[Saved data entries]
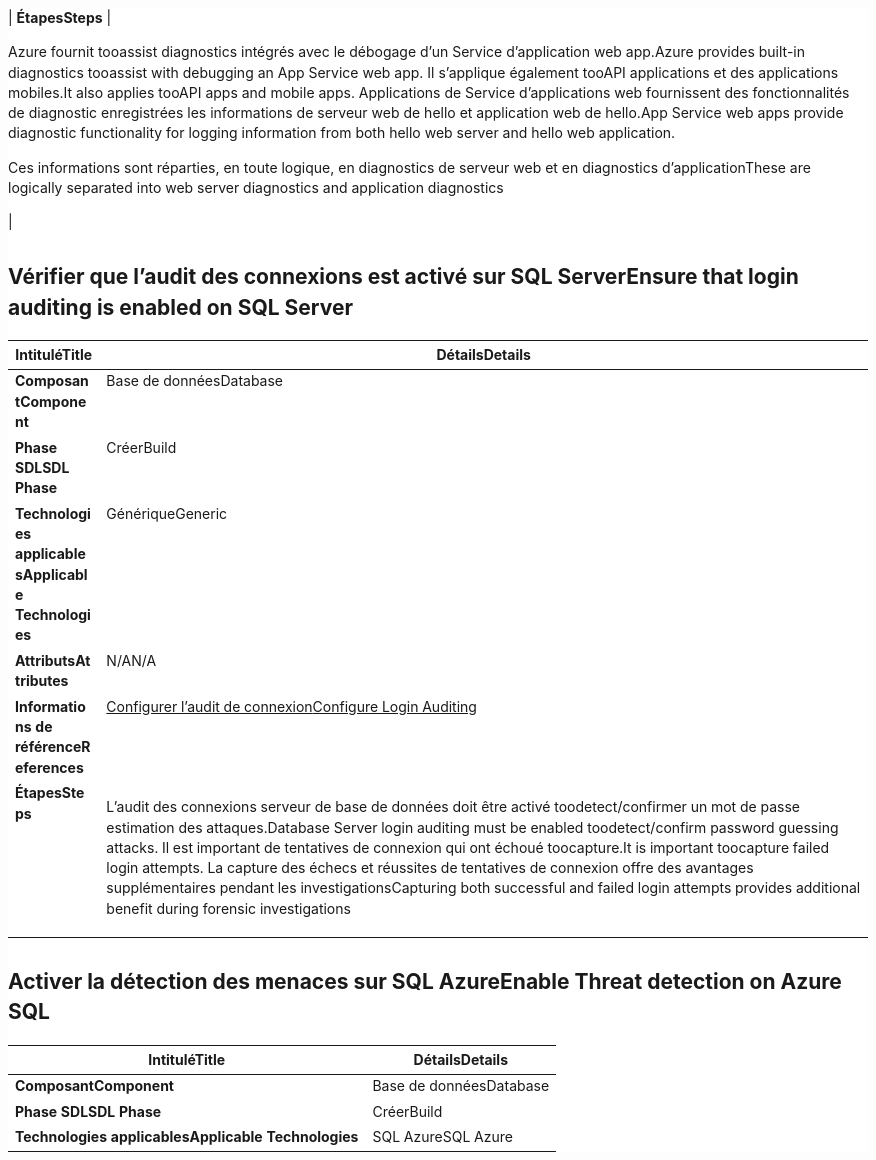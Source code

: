 | <span data-ttu-id="5735a-275">**Étapes**</span><span class="sxs-lookup"><span data-stu-id="5735a-275">**Steps**</span></span> | <p><span data-ttu-id="5735a-276">Azure fournit tooassist diagnostics intégrés avec le débogage d’un Service d’application web app.</span><span class="sxs-lookup"><span data-stu-id="5735a-276">Azure provides built-in diagnostics tooassist with debugging an App Service web app.</span></span> <span data-ttu-id="5735a-277">Il s’applique également tooAPI applications et des applications mobiles.</span><span class="sxs-lookup"><span data-stu-id="5735a-277">It also applies tooAPI apps and mobile apps.</span></span> <span data-ttu-id="5735a-278">Applications de Service d’applications web fournissent des fonctionnalités de diagnostic enregistrées les informations de serveur web de hello et application web de hello.</span><span class="sxs-lookup"><span data-stu-id="5735a-278">App Service web apps provide diagnostic functionality for logging information from both hello web server and hello web application.</span></span></p><p><span data-ttu-id="5735a-279">Ces informations sont réparties, en toute logique, en diagnostics de serveur web et en diagnostics d’application</span><span class="sxs-lookup"><span data-stu-id="5735a-279">These are logically separated into web server diagnostics and application diagnostics</span></span></p>|

## <span data-ttu-id="5735a-280"><a id="identify-sensitive-entities"></a>Vérifier que l’audit des connexions est activé sur SQL Server</span><span class="sxs-lookup"><span data-stu-id="5735a-280"><a id="identify-sensitive-entities"></a>Ensure that login auditing is enabled on SQL Server</span></span>

| <span data-ttu-id="5735a-281">Intitulé</span><span class="sxs-lookup"><span data-stu-id="5735a-281">Title</span></span>                   | <span data-ttu-id="5735a-282">Détails</span><span class="sxs-lookup"><span data-stu-id="5735a-282">Details</span></span>      |
| ----------------------- | ------------ |
| <span data-ttu-id="5735a-283">**Composant**</span><span class="sxs-lookup"><span data-stu-id="5735a-283">**Component**</span></span>               | <span data-ttu-id="5735a-284">Base de données</span><span class="sxs-lookup"><span data-stu-id="5735a-284">Database</span></span> | 
| <span data-ttu-id="5735a-285">**Phase SDL**</span><span class="sxs-lookup"><span data-stu-id="5735a-285">**SDL Phase**</span></span>               | <span data-ttu-id="5735a-286">Créer</span><span class="sxs-lookup"><span data-stu-id="5735a-286">Build</span></span> |  
| <span data-ttu-id="5735a-287">**Technologies applicables**</span><span class="sxs-lookup"><span data-stu-id="5735a-287">**Applicable Technologies**</span></span> | <span data-ttu-id="5735a-288">Générique</span><span class="sxs-lookup"><span data-stu-id="5735a-288">Generic</span></span> |
| <span data-ttu-id="5735a-289">**Attributs**</span><span class="sxs-lookup"><span data-stu-id="5735a-289">**Attributes**</span></span>              | <span data-ttu-id="5735a-290">N/A</span><span class="sxs-lookup"><span data-stu-id="5735a-290">N/A</span></span>  |
| <span data-ttu-id="5735a-291">**Informations de référence**</span><span class="sxs-lookup"><span data-stu-id="5735a-291">**References**</span></span>              | [<span data-ttu-id="5735a-292">Configurer l’audit de connexion</span><span class="sxs-lookup"><span data-stu-id="5735a-292">Configure Login Auditing</span></span>](https://msdn.microsoft.com/library/ms175850.aspx) |
| <span data-ttu-id="5735a-293">**Étapes**</span><span class="sxs-lookup"><span data-stu-id="5735a-293">**Steps**</span></span> | <p><span data-ttu-id="5735a-294">L’audit des connexions serveur de base de données doit être activé toodetect/confirmer un mot de passe estimation des attaques.</span><span class="sxs-lookup"><span data-stu-id="5735a-294">Database Server login auditing must be enabled toodetect/confirm password guessing attacks.</span></span> <span data-ttu-id="5735a-295">Il est important de tentatives de connexion qui ont échoué toocapture.</span><span class="sxs-lookup"><span data-stu-id="5735a-295">It is important toocapture failed login attempts.</span></span> <span data-ttu-id="5735a-296">La capture des échecs et réussites de tentatives de connexion offre des avantages supplémentaires pendant les investigations</span><span class="sxs-lookup"><span data-stu-id="5735a-296">Capturing both successful and failed login attempts provides additional benefit during forensic investigations</span></span></p>|

## <span data-ttu-id="5735a-297"><a id="threat-detection"></a>Activer la détection des menaces sur SQL Azure</span><span class="sxs-lookup"><span data-stu-id="5735a-297"><a id="threat-detection"></a>Enable Threat detection on Azure SQL</span></span>

| <span data-ttu-id="5735a-298">Intitulé</span><span class="sxs-lookup"><span data-stu-id="5735a-298">Title</span></span>                   | <span data-ttu-id="5735a-299">Détails</span><span class="sxs-lookup"><span data-stu-id="5735a-299">Details</span></span>      |
| ----------------------- | ------------ |
| <span data-ttu-id="5735a-300">**Composant**</span><span class="sxs-lookup"><span data-stu-id="5735a-300">**Component**</span></span>               | <span data-ttu-id="5735a-301">Base de données</span><span class="sxs-lookup"><span data-stu-id="5735a-301">Database</span></span> | 
| <span data-ttu-id="5735a-302">**Phase SDL**</span><span class="sxs-lookup"><span data-stu-id="5735a-302">**SDL Phase**</span></span>               | <span data-ttu-id="5735a-303">Créer</span><span class="sxs-lookup"><span data-stu-id="5735a-303">Build</span></span> |  
| <span data-ttu-id="5735a-304">**Technologies applicables**</span><span class="sxs-lookup"><span data-stu-id="5735a-304">**Applicable Technologies**</span></span> | <span data-ttu-id="5735a-305">SQL Azure</span><span class="sxs-lookup"><span data-stu-id="5735a-305">SQL Azure</span></span> |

ASSIGNED TASK - Print the records again exactly, pictures excluded.

PROBLEM SOLUTION -
Source code

: | <span data-ttu-id="5735a-275">**Étapes**</span><span class="sxs-lookup"><span data-stu-id="5735a-275">**Steps**</span></span> | <p><span data-ttu-id="5735a-276">Azure fournit tooassist diagnostics intégrés avec le débogage d’un Service d’application web app.</span><span class="sxs-lookup"><span data-stu-id="5735a-276">Azure provides built-in diagnostics tooassist with debugging an App Service web app.</span></span> <span data-ttu-id="5735a-277">Il s’applique également tooAPI applications et des applications mobiles.</span><span class="sxs-lookup"><span data-stu-id="5735a-277">It also applies tooAPI apps and mobile apps.</span></span> <span data-ttu-id="5735a-278">Applications de Service d’applications web fournissent des fonctionnalités de diagnostic enregistrées les informations de serveur web de hello et application web de hello.</span><span class="sxs-lookup"><span data-stu-id="5735a-278">App Service web apps provide diagnostic functionality for logging information from both hello web server and hello web application.</span></span></p><p><span data-ttu-id="5735a-279">Ces informations sont réparties, en toute logique, en diagnostics de serveur web et en diagnostics d’application</span><span class="sxs-lookup"><span data-stu-id="5735a-279">These are logically separated into web server diagnostics and application diagnostics</span></span></p>|

## <span data-ttu-id="5735a-280"><a id="identify-sensitive-entities"></a>Vérifier que l’audit des connexions est activé sur SQL Server</span><span class="sxs-lookup"><span data-stu-id="5735a-280"><a id="identify-sensitive-entities"></a>Ensure that login auditing is enabled on SQL Server</span></span>

| <span data-ttu-id="5735a-281">Intitulé</span><span class="sxs-lookup"><span data-stu-id="5735a-281">Title</span></span>                   | <span data-ttu-id="5735a-282">Détails</span><span class="sxs-lookup"><span data-stu-id="5735a-282">Details</span></span>      |
| ----------------------- | ------------ |
| <span data-ttu-id="5735a-283">**Composant**</span><span class="sxs-lookup"><span data-stu-id="5735a-283">**Component**</span></span>               | <span data-ttu-id="5735a-284">Base de données</span><span class="sxs-lookup"><span data-stu-id="5735a-284">Database</span></span> | 
| <span data-ttu-id="5735a-285">**Phase SDL**</span><span class="sxs-lookup"><span data-stu-id="5735a-285">**SDL Phase**</span></span>               | <span data-ttu-id="5735a-286">Créer</span><span class="sxs-lookup"><span data-stu-id="5735a-286">Build</span></span> |  
| <span data-ttu-id="5735a-287">**Technologies applicables**</span><span class="sxs-lookup"><span data-stu-id="5735a-287">**Applicable Technologies**</span></span> | <span data-ttu-id="5735a-288">Générique</span><span class="sxs-lookup"><span data-stu-id="5735a-288">Generic</span></span> |
| <span data-ttu-id="5735a-289">**Attributs**</span><span class="sxs-lookup"><span data-stu-id="5735a-289">**Attributes**</span></span>              | <span data-ttu-id="5735a-290">N/A</span><span class="sxs-lookup"><span data-stu-id="5735a-290">N/A</span></span>  |
| <span data-ttu-id="5735a-291">**Informations de référence**</span><span class="sxs-lookup"><span data-stu-id="5735a-291">**References**</span></span>              | [<span data-ttu-id="5735a-292">Configurer l’audit de connexion</span><span class="sxs-lookup"><span data-stu-id="5735a-292">Configure Login Auditing</span></span>](https://msdn.microsoft.com/library/ms175850.aspx) |
| <span data-ttu-id="5735a-293">**Étapes**</span><span class="sxs-lookup"><span data-stu-id="5735a-293">**Steps**</span></span> | <p><span data-ttu-id="5735a-294">L’audit des connexions serveur de base de données doit être activé toodetect/confirmer un mot de passe estimation des attaques.</span><span class="sxs-lookup"><span data-stu-id="5735a-294">Database Server login auditing must be enabled toodetect/confirm password guessing attacks.</span></span> <span data-ttu-id="5735a-295">Il est important de tentatives de connexion qui ont échoué toocapture.</span><span class="sxs-lookup"><span data-stu-id="5735a-295">It is important toocapture failed login attempts.</span></span> <span data-ttu-id="5735a-296">La capture des échecs et réussites de tentatives de connexion offre des avantages supplémentaires pendant les investigations</span><span class="sxs-lookup"><span data-stu-id="5735a-296">Capturing both successful and failed login attempts provides additional benefit during forensic investigations</span></span></p>|

## <span data-ttu-id="5735a-297"><a id="threat-detection"></a>Activer la détection des menaces sur SQL Azure</span><span class="sxs-lookup"><span data-stu-id="5735a-297"><a id="threat-detection"></a>Enable Threat detection on Azure SQL</span></span>

| <span data-ttu-id="5735a-298">Intitulé</span><span class="sxs-lookup"><span data-stu-id="5735a-298">Title</span></span>                   | <span data-ttu-id="5735a-299">Détails</span><span class="sxs-lookup"><span data-stu-id="5735a-299">Details</span></span>      |
| ----------------------- | ------------ |
| <span data-ttu-id="5735a-300">**Composant**</span><span class="sxs-lookup"><span data-stu-id="5735a-300">**Component**</span></span>               | <span data-ttu-id="5735a-301">Base de données</span><span class="sxs-lookup"><span data-stu-id="5735a-301">Database</span></span> | 
| <span data-ttu-id="5735a-302">**Phase SDL**</span><span class="sxs-lookup"><span data-stu-id="5735a-302">**SDL Phase**</span></span>               | <span data-ttu-id="5735a-303">Créer</span><span class="sxs-lookup"><span data-stu-id="5735a-303">Build</span></span> |  
| <span data-ttu-id="5735a-304">**Technologies applicables**</span><span class="sxs-lookup"><span data-stu-id="5735a-304">**Applicable Technologies**</span></span> | <span data-ttu-id="5735a-305">SQL Azure</span><span class="sxs-lookup"><span data-stu-id="5735a-305">SQL Azure</span></span> |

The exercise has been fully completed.